Read The Towers of Trebizond Online

Authors: Rose Macaulay

When my camel saw the others, it began to, whinny and paw and get excited, just as aunt Dot had said it was not to do, and the Bactrians which saw it got excited too, mine being female and they most of them male, and mine also being Arabian, and white, and more class and breed, so I was afraid that love might occur. The drivers seemed afraid of this too, for they shouted and signed to me to ride on quickly, and they held on firmly to their camels' bridles, and ducked them in the water to blind them and prevent them thinking of love. I put mine at a trot through the river where it ran into the sea, and it splashed up the little waves with its feet and cried aloud with eagerness, but I beat it with my switch and told it to hurry on, and the drivers shouted at us in a discouraging way, and I made it canter on into Rize, with the sunset in our faces and on the smooth green bay that bloomed like a large pink oleander, and round the bay were the tea-gardens and the rich fruit orchards that climbed the wooded hills, and the white houses of Rize clustered round the harbour.

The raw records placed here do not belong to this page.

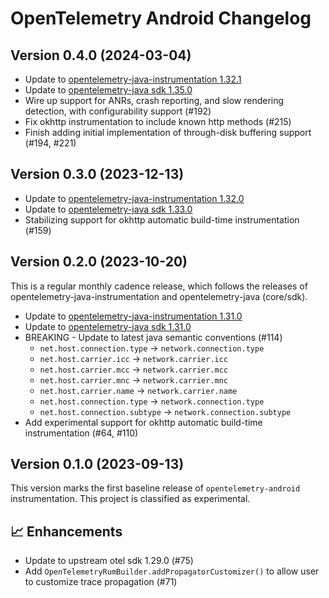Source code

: # OpenTelemetry Android Changelog

## Version 0.4.0 (2024-03-04)

- Update to [opentelemetry-java-instrumentation 1.32.1](https://github.com/open-telemetry/opentelemetry-java-instrumentation/releases/tag/v1.32.1)
- Update to [opentelemetry-java sdk 1.35.0](https://github.com/open-telemetry/opentelemetry-java/releases/tag/v1.35.0)
- Wire up support for ANRs, crash reporting, and slow rendering detection, with configurability support (#192)
- Fix okhttp instrumentation to include known http methods (#215)
- Finish adding initial implementation of through-disk buffering support (#194, #221)

## Version 0.3.0 (2023-12-13)

- Update to [opentelemetry-java-instrumentation 1.32.0](https://github.com/open-telemetry/opentelemetry-java-instrumentation/releases/tag/v1.32.0)
- Update to [opentelemetry-java sdk 1.33.0](https://github.com/open-telemetry/opentelemetry-java/releases/tag/v1.33.0)
- Stabilizing support for okhttp automatic build-time instrumentation (#159)

## Version 0.2.0 (2023-10-20)

This is a regular monthly cadence release, which follows the releases of
opentelemetry-java-instrumentation and opentelemetry-java (core/sdk).

- Update to [opentelemetry-java-instrumentation 1.31.0](https://github.com/open-telemetry/opentelemetry-java-instrumentation/releases/tag/v1.31.0)
- Update to [opentelemetry-java sdk 1.31.0](https://github.com/open-telemetry/opentelemetry-java/releases/tag/v1.31.0)
- BREAKING - Update to latest java semantic conventions (#114)
    - `net.host.connection.type` -> `network.connection.type`
    - `net.host.carrier.icc` -> `network.carrier.icc`
    - `net.host.carrier.mcc` -> `network.carrier.mcc`
    - `net.host.carrier.mnc` -> `network.carrier.mnc`
    - `net.host.carrier.name` -> `network.carrier.name`
    - `net.host.connection.type` -> `network.connection.type`
    - `net.host.connection.subtype` -> `network.connection.subtype`
- Add experimental support for okhttp automatic build-time instrumentation (#64, #110)

## Version 0.1.0 (2023-09-13)

This version marks the first baseline release of `opentelemetry-android` instrumentation.
This project is classified as experimental.

## 📈 Enhancements

* Update to upstream otel sdk 1.29.0 (#75)
* Add `OpenTelemetryRumBuilder.addPropagatorCustomizer()` to allow user to customize trace propagation (#71)
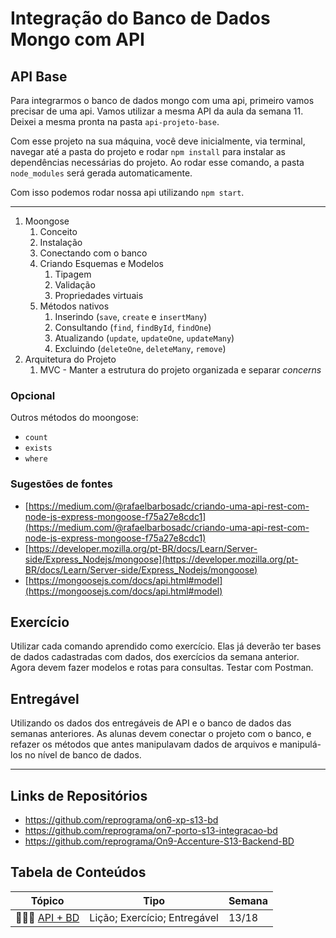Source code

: # Integração do Banco de Dados Mongo com API

## API Base

Para integrarmos o banco de dados mongo com uma api, primeiro vamos precisar de uma api. Vamos utilizar a mesma API da aula da semana 11. Deixei a mesma pronta na pasta `api-projeto-base`.

Com esse projeto na sua máquina, você deve inicialmente, via terminal, navegar até a pasta do projeto e rodar `npm install` para instalar as dependências necessárias do projeto. Ao rodar esse comando, a pasta `node_modules` será gerada automaticamente.

Com isso podemos rodar nossa api utilizando `npm start`.


----

1. Moongose
    1. Conceito
    1. Instalação
    1. Conectando com o banco
    1. Criando Esquemas e Modelos
        1. Tipagem
        1. Validação
        1. Propriedades virtuais
    1. Métodos nativos
        1. Inserindo (`save`, `create` e `insertMany`)
        1. Consultando (`find`, `findById`, `findOne`)
        1. Atualizando (`update`, `updateOne`, `updateMany`)
        1. Excluindo (`deleteOne`, `deleteMany`, `remove`)
1. Arquitetura do Projeto
    1. MVC - Manter a estrutura do projeto organizada e separar _concerns_

### Opcional

Outros métodos do moongose:
* `count`
* `exists`
* `where`

### Sugestões de fontes

- [https://medium.com/@rafaelbarbosadc/criando-uma-api-rest-com-node-js-express-mongoose-f75a27e8cdc1](https://medium.com/@rafaelbarbosadc/criando-uma-api-rest-com-node-js-express-mongoose-f75a27e8cdc1)
- [https://developer.mozilla.org/pt-BR/docs/Learn/Server-side/Express_Nodejs/mongoose](https://developer.mozilla.org/pt-BR/docs/Learn/Server-side/Express_Nodejs/mongoose)
- [https://mongoosejs.com/docs/api.html#model](https://mongoosejs.com/docs/api.html#model)

## Exercício

Utilizar cada comando aprendido como exercício. Elas já deverão ter bases de dados cadastradas com dados, dos exercícios da semana anterior. Agora devem fazer modelos e rotas para consultas. Testar com Postman.

## Entregável

Utilizando os dados dos entregáveis de API e o banco de dados das semanas anteriores. As alunas devem conectar o projeto com o banco, e refazer os métodos que antes manipulavam dados de arquivos e manipulá-los no nível de banco de dados.

------------

## Links de Repositórios

- https://github.com/reprograma/on6-xp-s13-bd
- https://github.com/reprograma/on7-porto-s13-integracao-bd
- https://github.com/reprograma/On9-Accenture-S13-Backend-BD

## Tabela de Conteúdos

| Tópico | Tipo | Semana |
| ----------- | ----------- | ----------- |
| 👩🏾‍🏫 [API + BD](03.%20API%20+%20BD.md) | Lição; Exercício; Entregável | 13/18 |
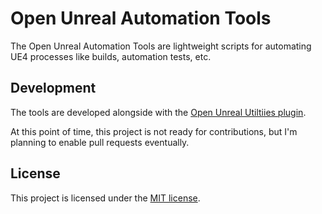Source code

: 
# Open Unreal Automation Tools

The Open Unreal Automation Tools are lightweight scripts for automating UE4 processes like builds, automation tests, etc.

## Development

The tools are developed alongside with the [Open Unreal Utiltiies plugin](https://github.com/JonasReich/OpenUnrealUtilities).

At this point of time, this project is not ready for contributions, but I'm planning to enable pull requests eventually.

## License

This project is licensed under the [MIT license](./LICENSE.md).
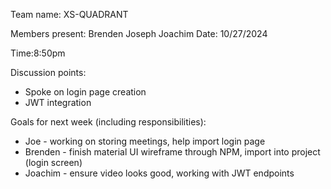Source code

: 
Team name: XS-QUADRANT

Members present:
Brenden
Joseph
Joachim
Date: 10/27/2024

Time:8:50pm

Discussion points:

* Spoke on login page creation
* JWT integration


Goals for next week (including responsibilities):

* Joe - working on storing meetings, help import login page
* Brenden - finish material UI wireframe through NPM, import into project (login screen)
* Joachim - ensure video looks good, working with JWT endpoints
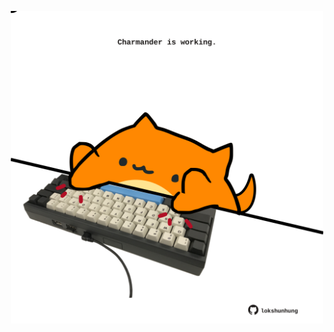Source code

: <!-- built at 15/05/2023, 10:01:15 UTC -->
<p align="center">
  <img width="500" height="500" src="./ReadmeImage.svg">
</p>
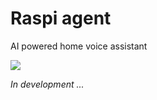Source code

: # Raspi agent
AI powered home voice assistant


![](https://github.com/ownerofglory/raspi-agent/actions/workflows/build.yaml/badge.svg)


*In development ...*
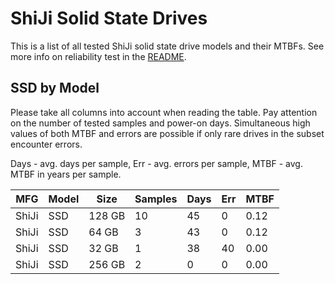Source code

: ShiJi Solid State Drives
========================

This is a list of all tested ShiJi solid state drive models and their MTBFs. See
more info on reliability test in the [README](https://github.com/bsdhw/SMART).

SSD by Model
------------

Please take all columns into account when reading the table. Pay attention on the
number of tested samples and power-on days. Simultaneous high values of both MTBF
and errors are possible if only rare drives in the subset encounter errors.

Days - avg. days per sample,
Err  - avg. errors per sample,
MTBF - avg. MTBF in years per sample.

| MFG       | Model              | Size   | Samples | Days  | Err   | MTBF |
|-----------|--------------------|--------|---------|-------|-------|------|
| ShiJi     | SSD                | 128 GB | 10      | 45    | 0     | 0.12   |
| ShiJi     | SSD                | 64 GB  | 3       | 43    | 0     | 0.12   |
| ShiJi     | SSD                | 32 GB  | 1       | 38    | 40    | 0.00   |
| ShiJi     | SSD                | 256 GB | 2       | 0     | 0     | 0.00   |
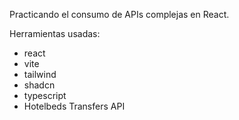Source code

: Practicando el consumo de APIs complejas en React.

Herramientas usadas:

- react
- vite
- tailwind
- shadcn
- typescript
- Hotelbeds Transfers API

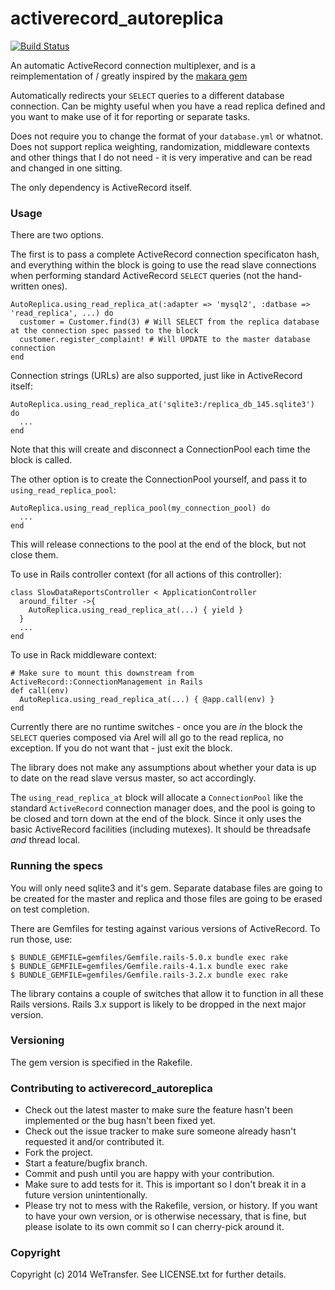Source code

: # activerecord_autoreplica

[![Build Status](https://travis-ci.org/WeTransfer/activerecord_autoreplica.svg)](https://travis-ci.org/WeTransfer/activerecord_autoreplica)

An automatic ActiveRecord connection multiplexer, and is a reimplementation of / greatly inspired by
the [makara gem](https://github.com/taskrabbit/makara)

Automatically redirects your `SELECT` queries to a different database connection. Can be mighty
useful when you have a read replica defined and you want to make use of it for reporting or separate
tasks.

Does not require you to change the format of your `database.yml` or whatnot. Does not support replica weighting,
randomization, middleware contexts and other things that I do not need - it is very imperative and can be read
and changed in one sitting.

The only dependency is ActiveRecord itself.

### Usage

There are two options.

The first is to pass a complete ActiveRecord connection specificaton hash, and
everything within the block is going to use the read slave connections when performing standard
ActiveRecord `SELECT` queries (not the hand-written ones).

    AutoReplica.using_read_replica_at(:adapter => 'mysql2', :datbase => 'read_replica', ...) do
      customer = Customer.find(3) # Will SELECT from the replica database at the connection spec passed to the block
      customer.register_complaint! # Will UPDATE to the master database connection
    end

Connection strings (URLs) are also supported, just like in ActiveRecord itself:

    AutoReplica.using_read_replica_at('sqlite3:/replica_db_145.sqlite3') do
      ...
    end

Note that this will create and disconnect a ConnectionPool each time the block is called.

The other option is to create the ConnectionPool yourself, and pass it to `using_read_replica_pool`:

    AutoReplica.using_read_replica_pool(my_connection_pool) do
      ...
    end

This will release connections to the pool at the end of the block, but not close them.

To use in Rails controller context (for all actions of this controller):

    class SlowDataReportsController < ApplicationController
      around_filter ->{
        AutoReplica.using_read_replica_at(...) { yield }
      }
      ...
    end

To use in Rack middleware context:

    # Make sure to mount this downstream from ActiveRecord::ConnectionManagement in Rails
    def call(env)
      AutoReplica.using_read_replica_at(...) { @app.call(env) }
    end

Currently there are no runtime switches - once you are _in_ the block the `SELECT` queries composed via Arel will
all go to the read replica, no exception. If you do not want that - just exit the block.

The library does not make any assumptions about whether your data is up to date on the read slave versus master, so
act accordingly.

The `using_read_replica_at` block will allocate a `ConnectionPool` like the standard `ActiveRecord` connection
manager does, and the pool is going to be closed and torn down at the end of the block. Since it only uses the basic
ActiveRecord facilities (including mutexes). It should be threadsafe _and_ thread local.

### Running the specs

You will only need sqlite3 and it's gem. Separate database files are going to be created for the master and replica and those
files are going to be erased on test completion.

There are Gemfiles for testing against various versions of ActiveRecord. To run those, use:

    $ BUNDLE_GEMFILE=gemfiles/Gemfile.rails-5.0.x bundle exec rake
    $ BUNDLE_GEMFILE=gemfiles/Gemfile.rails-4.1.x bundle exec rake
    $ BUNDLE_GEMFILE=gemfiles/Gemfile.rails-3.2.x bundle exec rake

The library contains a couple of switches that allow it to function in all these Rails versions.
Rails 3.x support is likely to be dropped in the next major version.

### Versioning

The gem version is specified in the Rakefile.

### Contributing to activerecord_autoreplica

* Check out the latest master to make sure the feature hasn't been implemented or the bug hasn't been fixed yet.
* Check out the issue tracker to make sure someone already hasn't requested it and/or contributed it.
* Fork the project.
* Start a feature/bugfix branch.
* Commit and push until you are happy with your contribution.
* Make sure to add tests for it. This is important so I don't break it in a future version unintentionally.
* Please try not to mess with the Rakefile, version, or history. If you want to have your own version, or is otherwise necessary, that is fine, but please isolate to its own commit so I can cherry-pick around it.

### Copyright

Copyright (c) 2014 WeTransfer. See LICENSE.txt for
further details.

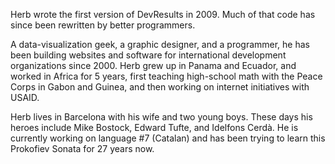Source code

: ﻿Herb wrote the first version of DevResults in 2009. Much of that code has since been rewritten by better programmers.

A data-visualization geek, a graphic designer, and a programmer, he has been building websites and software for international development organizations since 2000. Herb grew up in Panama and Ecuador, and worked in Africa for 5 years, first teaching high-school math with the Peace Corps in Gabon and Guinea, and then working on internet initiatives with USAID.

Herb lives in Barcelona with his wife and two young boys. These days his heroes include Mike Bostock, Edward Tufte, and Idelfons Cerdà. He is currently working on language #7 (Catalan) and has been trying to learn this Prokofiev Sonata for 27 years now.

I stopped at a café in the town for coffee, but I did not call on Xenophon, who would be in trouble at his grandfather's tea farm, and I was in trouble too and did not feel like conversation, so after I had drunk my coffee and eaten a melon and some figs and a lot of hazel nuts, I found a stable for the camel and a room for myself near it and had a bathe in the warm evening sea, then dined in the garden in the square and went to bed. I would have liked to stay longer in Rize, which was very charming, but I knew it was Trebizond that I must stay in and wait there for news of aunt Dot, and I knew as well that Trebizond held something for me, and it was there that I might try to sort out my own problems too, in the derelict forlorn grandeur of that fallen Greek empire with its ghosts, and its rich sweet fruits, especially figs, and its sea full of the most exotic fish, which I had heard a lot about and would like to catch. I would stay at the Yessilyurt hotel, and go and see the consul, who would do whatever consuls do about their vanished nationals, and his wife, who was very kind and had liked aunt Dot and would cheer me up, and when my travellers' cheques came to an end, I supposed the consul might lend me some money to go on with. And I should find waiting for me at the Post Office some letters from Vere.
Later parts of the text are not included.